• _Work instructions_
Where does the word "Sending" appear in the data? Copy every line that holds it.

• _Data shown_
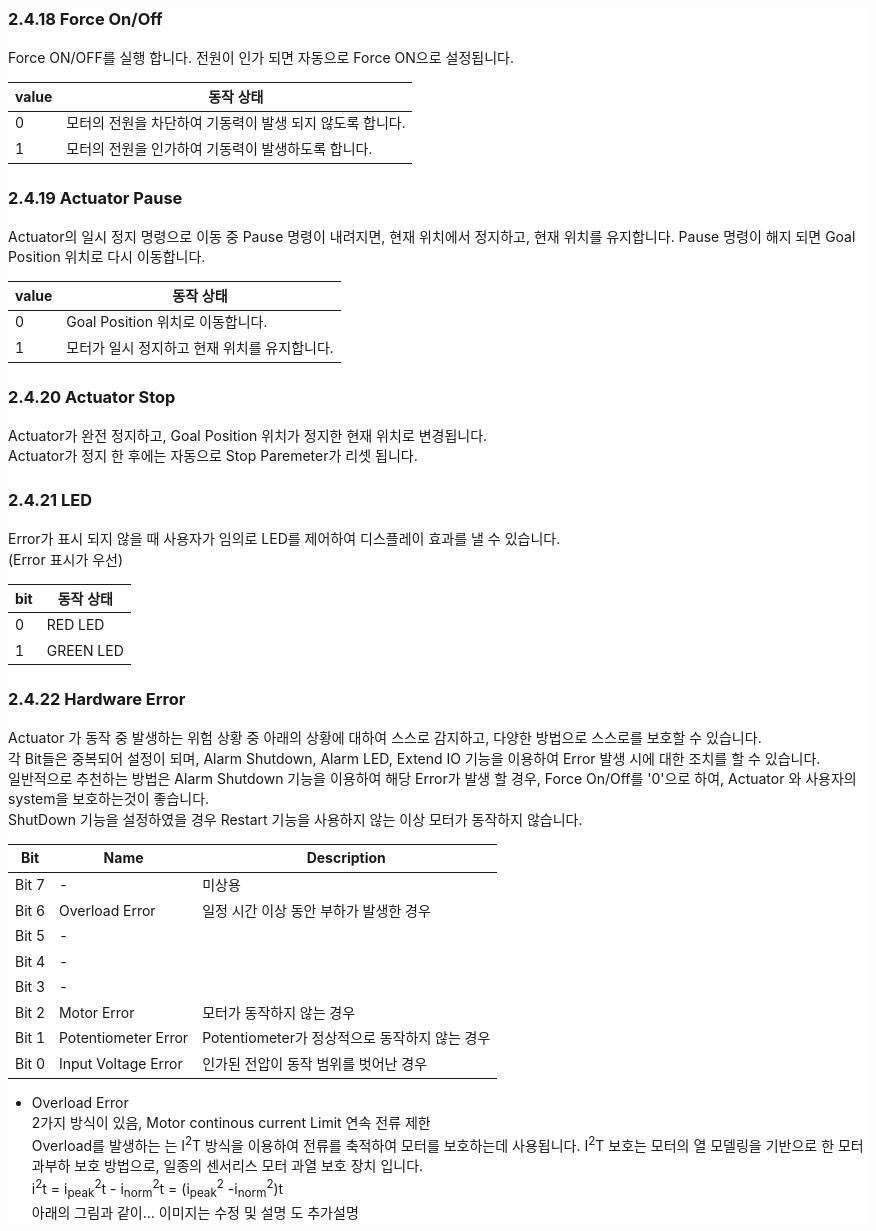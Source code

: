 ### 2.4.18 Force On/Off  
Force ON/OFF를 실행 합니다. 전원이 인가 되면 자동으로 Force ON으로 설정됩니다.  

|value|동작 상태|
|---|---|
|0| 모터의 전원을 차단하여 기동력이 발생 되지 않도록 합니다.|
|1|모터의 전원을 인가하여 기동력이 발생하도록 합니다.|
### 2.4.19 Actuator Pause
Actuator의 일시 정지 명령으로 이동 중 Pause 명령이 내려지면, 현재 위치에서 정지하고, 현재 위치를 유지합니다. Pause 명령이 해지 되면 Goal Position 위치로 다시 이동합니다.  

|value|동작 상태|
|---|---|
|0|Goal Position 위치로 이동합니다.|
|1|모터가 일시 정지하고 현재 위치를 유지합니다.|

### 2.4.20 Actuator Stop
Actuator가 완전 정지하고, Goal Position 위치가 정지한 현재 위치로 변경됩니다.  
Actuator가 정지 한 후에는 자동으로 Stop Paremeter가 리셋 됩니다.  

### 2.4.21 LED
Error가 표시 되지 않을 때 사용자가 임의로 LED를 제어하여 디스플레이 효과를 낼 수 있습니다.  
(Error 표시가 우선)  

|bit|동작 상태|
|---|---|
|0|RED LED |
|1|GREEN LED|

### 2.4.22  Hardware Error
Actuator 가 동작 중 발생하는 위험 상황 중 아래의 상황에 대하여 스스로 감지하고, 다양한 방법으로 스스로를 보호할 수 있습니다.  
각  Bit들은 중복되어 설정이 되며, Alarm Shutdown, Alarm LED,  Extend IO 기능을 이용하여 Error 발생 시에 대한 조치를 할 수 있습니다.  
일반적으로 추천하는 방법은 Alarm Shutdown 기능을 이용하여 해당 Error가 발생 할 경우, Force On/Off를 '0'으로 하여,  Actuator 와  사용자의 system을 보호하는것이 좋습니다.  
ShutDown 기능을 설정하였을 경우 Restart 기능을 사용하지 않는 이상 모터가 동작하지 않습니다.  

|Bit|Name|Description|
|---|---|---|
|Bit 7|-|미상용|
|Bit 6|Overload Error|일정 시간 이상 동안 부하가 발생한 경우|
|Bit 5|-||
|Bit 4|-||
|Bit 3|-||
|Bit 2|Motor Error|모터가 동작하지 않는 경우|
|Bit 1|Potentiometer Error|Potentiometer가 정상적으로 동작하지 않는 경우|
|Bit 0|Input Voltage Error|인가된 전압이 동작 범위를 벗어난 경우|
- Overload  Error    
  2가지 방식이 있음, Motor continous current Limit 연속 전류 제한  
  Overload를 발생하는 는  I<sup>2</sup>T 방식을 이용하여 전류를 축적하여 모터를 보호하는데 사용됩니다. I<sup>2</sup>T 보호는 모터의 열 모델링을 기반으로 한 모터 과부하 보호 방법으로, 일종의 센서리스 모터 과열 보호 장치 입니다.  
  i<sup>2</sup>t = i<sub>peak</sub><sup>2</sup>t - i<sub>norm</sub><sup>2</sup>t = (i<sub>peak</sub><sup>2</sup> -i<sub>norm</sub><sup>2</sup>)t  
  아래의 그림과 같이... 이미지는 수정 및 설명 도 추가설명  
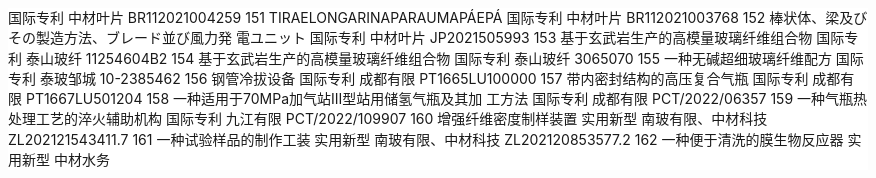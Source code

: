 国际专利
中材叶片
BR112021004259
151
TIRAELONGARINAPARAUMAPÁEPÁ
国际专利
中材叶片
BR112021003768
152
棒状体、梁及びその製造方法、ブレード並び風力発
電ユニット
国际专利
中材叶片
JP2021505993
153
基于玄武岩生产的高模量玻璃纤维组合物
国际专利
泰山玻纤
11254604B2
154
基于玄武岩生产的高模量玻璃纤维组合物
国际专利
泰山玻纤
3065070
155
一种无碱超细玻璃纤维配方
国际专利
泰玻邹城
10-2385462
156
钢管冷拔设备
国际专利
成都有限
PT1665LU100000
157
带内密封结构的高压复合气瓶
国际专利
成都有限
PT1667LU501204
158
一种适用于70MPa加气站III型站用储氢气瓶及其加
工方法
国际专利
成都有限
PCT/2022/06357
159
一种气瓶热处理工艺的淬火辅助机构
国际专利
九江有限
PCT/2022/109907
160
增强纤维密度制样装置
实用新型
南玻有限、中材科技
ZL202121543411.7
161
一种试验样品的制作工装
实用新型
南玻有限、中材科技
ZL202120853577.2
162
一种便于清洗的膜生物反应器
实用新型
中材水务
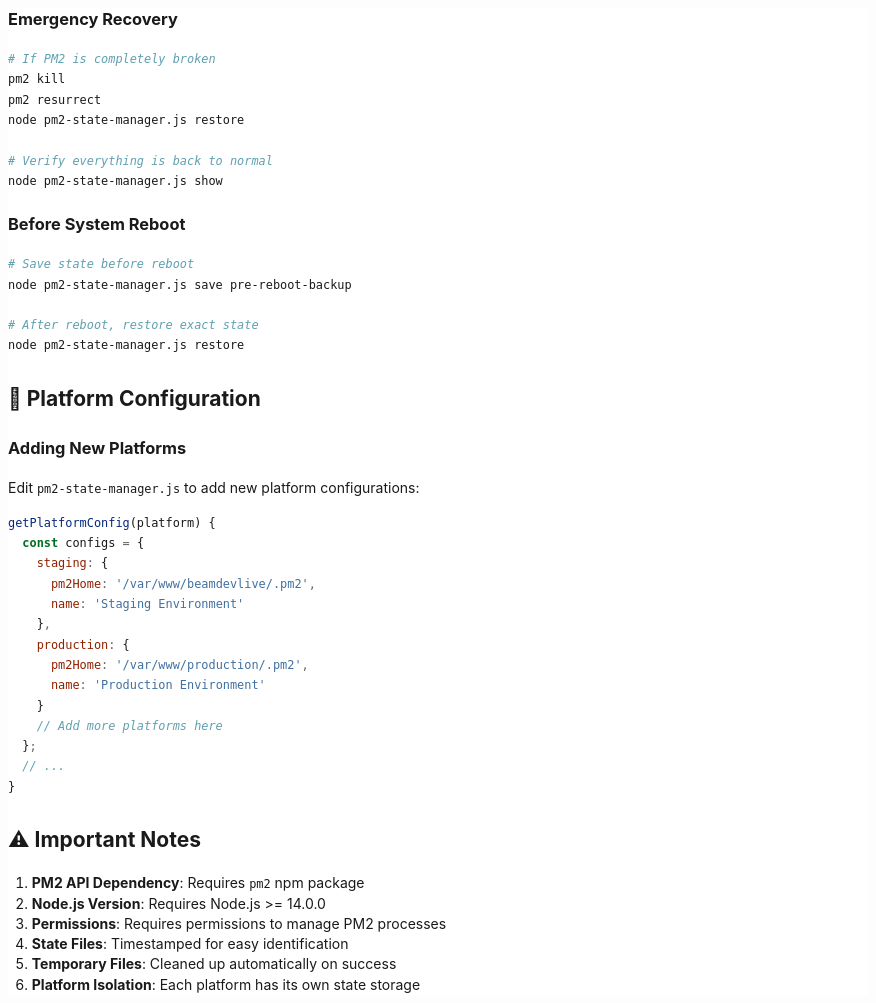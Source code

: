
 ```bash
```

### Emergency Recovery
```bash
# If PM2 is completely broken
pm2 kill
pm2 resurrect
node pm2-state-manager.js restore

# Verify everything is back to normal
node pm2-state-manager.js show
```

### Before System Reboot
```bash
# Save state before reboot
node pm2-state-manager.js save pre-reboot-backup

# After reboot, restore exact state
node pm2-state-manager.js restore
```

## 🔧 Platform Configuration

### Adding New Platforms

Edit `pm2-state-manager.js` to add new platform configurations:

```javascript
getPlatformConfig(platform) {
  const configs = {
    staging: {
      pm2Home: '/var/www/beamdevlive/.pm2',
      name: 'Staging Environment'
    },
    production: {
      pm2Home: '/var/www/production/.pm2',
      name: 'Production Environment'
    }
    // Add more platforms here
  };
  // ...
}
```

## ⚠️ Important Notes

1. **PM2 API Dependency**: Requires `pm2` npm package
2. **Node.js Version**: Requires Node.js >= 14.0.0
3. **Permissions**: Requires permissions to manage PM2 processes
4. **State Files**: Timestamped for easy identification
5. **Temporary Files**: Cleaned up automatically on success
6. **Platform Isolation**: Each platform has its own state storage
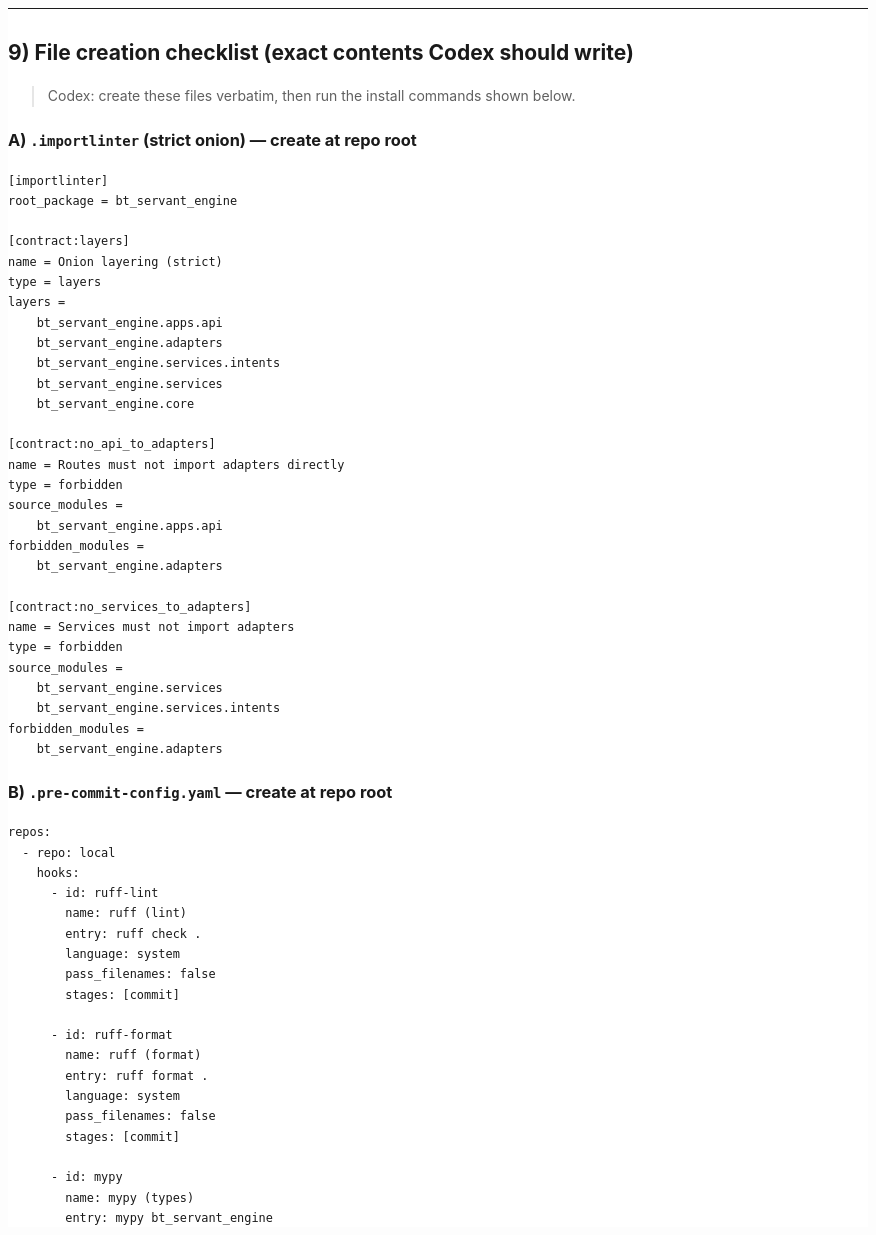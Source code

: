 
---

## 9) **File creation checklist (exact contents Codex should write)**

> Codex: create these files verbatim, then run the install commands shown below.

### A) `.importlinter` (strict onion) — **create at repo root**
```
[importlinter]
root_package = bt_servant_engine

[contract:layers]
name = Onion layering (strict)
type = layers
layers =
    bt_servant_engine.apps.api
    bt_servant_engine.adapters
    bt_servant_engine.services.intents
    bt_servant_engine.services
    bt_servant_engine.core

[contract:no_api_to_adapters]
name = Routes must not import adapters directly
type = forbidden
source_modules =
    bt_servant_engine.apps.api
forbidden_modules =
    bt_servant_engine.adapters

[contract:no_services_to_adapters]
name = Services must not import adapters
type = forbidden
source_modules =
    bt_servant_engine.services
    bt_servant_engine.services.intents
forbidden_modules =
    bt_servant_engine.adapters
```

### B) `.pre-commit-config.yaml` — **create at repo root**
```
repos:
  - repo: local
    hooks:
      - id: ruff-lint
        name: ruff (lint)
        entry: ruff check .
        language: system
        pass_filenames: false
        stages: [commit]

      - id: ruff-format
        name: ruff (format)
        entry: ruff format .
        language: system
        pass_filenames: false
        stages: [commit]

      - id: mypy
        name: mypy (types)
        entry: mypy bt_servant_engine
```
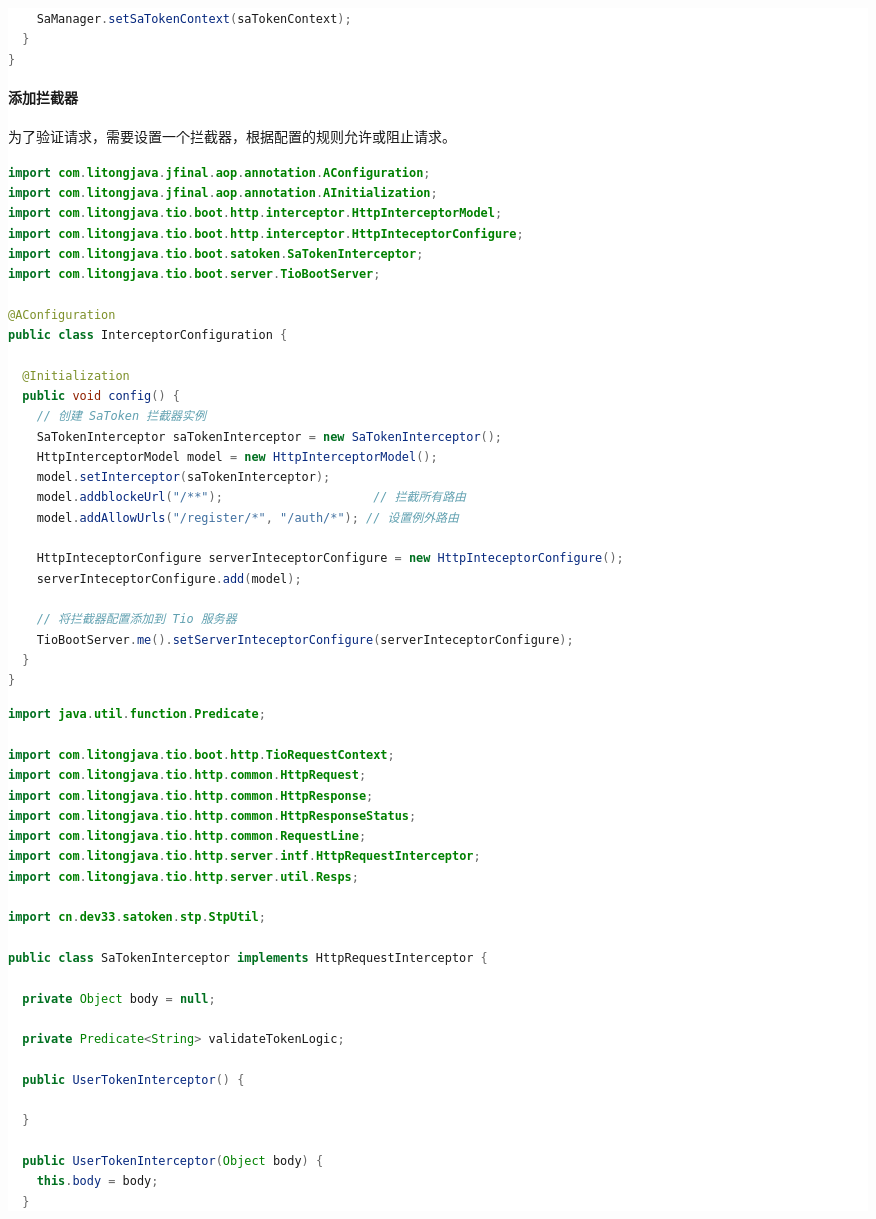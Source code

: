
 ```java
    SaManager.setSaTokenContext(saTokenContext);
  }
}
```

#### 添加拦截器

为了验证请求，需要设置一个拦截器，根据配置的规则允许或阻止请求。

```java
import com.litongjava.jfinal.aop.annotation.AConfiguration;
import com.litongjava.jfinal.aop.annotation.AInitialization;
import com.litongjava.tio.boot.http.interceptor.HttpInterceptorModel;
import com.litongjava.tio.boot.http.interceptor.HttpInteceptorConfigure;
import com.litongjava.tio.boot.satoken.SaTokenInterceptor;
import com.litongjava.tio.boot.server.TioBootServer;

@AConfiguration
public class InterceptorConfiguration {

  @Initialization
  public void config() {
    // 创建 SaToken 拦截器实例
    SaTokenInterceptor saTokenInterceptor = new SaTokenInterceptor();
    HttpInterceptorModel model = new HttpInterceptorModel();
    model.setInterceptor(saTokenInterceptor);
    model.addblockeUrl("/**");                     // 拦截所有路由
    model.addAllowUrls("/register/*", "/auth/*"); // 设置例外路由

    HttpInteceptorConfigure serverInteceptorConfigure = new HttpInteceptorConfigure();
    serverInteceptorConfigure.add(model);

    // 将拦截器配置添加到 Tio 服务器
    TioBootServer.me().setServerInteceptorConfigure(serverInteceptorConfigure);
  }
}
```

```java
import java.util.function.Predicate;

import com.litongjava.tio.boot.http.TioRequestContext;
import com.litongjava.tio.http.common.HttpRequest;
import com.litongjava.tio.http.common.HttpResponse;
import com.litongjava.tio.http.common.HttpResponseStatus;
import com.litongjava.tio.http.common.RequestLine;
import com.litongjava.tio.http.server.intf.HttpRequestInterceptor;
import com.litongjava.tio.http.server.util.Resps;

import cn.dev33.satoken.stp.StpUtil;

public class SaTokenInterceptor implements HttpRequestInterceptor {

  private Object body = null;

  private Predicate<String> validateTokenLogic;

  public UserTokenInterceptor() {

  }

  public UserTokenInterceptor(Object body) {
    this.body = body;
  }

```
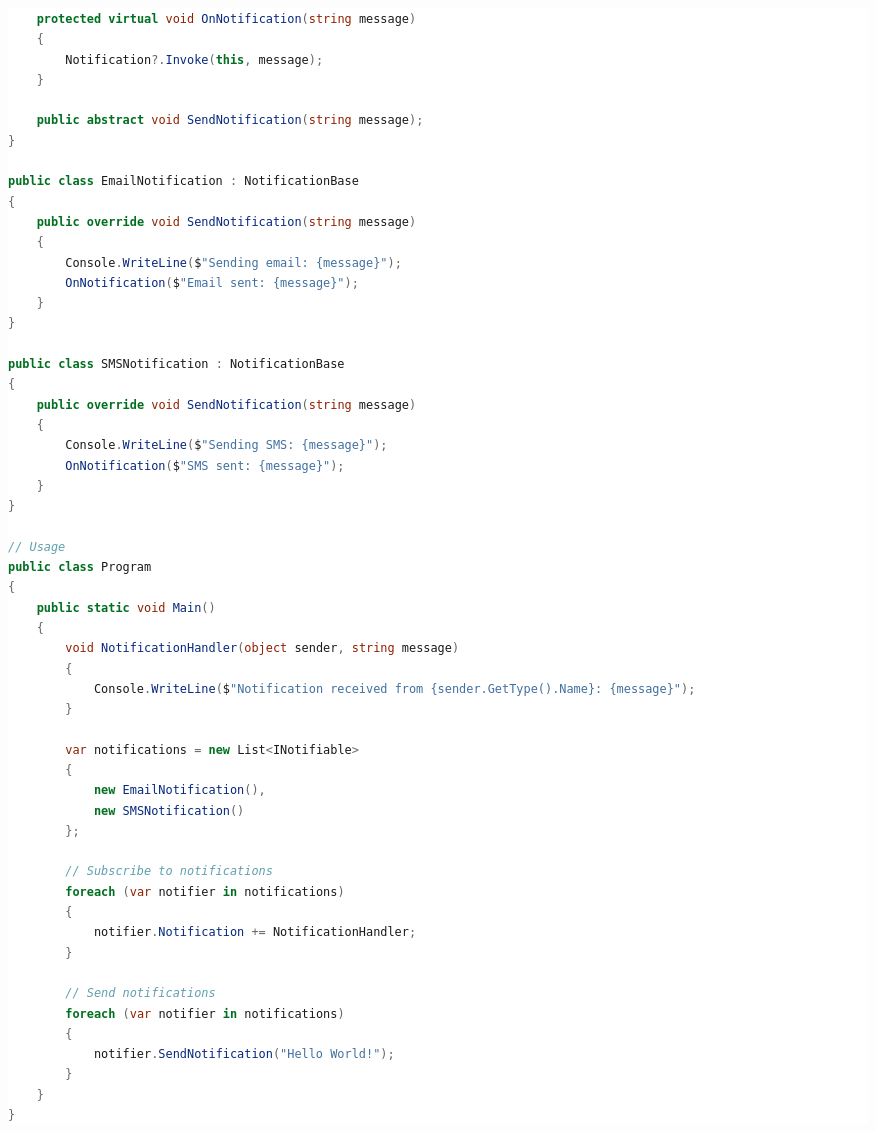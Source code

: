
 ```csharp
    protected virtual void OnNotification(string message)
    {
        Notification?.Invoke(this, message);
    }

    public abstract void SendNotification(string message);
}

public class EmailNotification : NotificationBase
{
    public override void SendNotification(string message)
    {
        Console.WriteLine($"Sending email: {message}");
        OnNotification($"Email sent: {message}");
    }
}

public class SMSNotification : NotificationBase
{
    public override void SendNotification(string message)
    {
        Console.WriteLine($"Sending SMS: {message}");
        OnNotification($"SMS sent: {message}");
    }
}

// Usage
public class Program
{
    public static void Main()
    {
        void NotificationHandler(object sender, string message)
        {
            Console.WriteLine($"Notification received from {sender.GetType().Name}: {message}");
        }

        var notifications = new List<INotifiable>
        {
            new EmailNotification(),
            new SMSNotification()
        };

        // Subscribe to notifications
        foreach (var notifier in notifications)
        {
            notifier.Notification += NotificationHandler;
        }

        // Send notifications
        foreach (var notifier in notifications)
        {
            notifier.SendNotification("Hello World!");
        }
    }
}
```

• _Output for this exercise_
        Console.WriteLine($"Sending email: {message}");
        Console.WriteLine($"Sending SMS: {message}");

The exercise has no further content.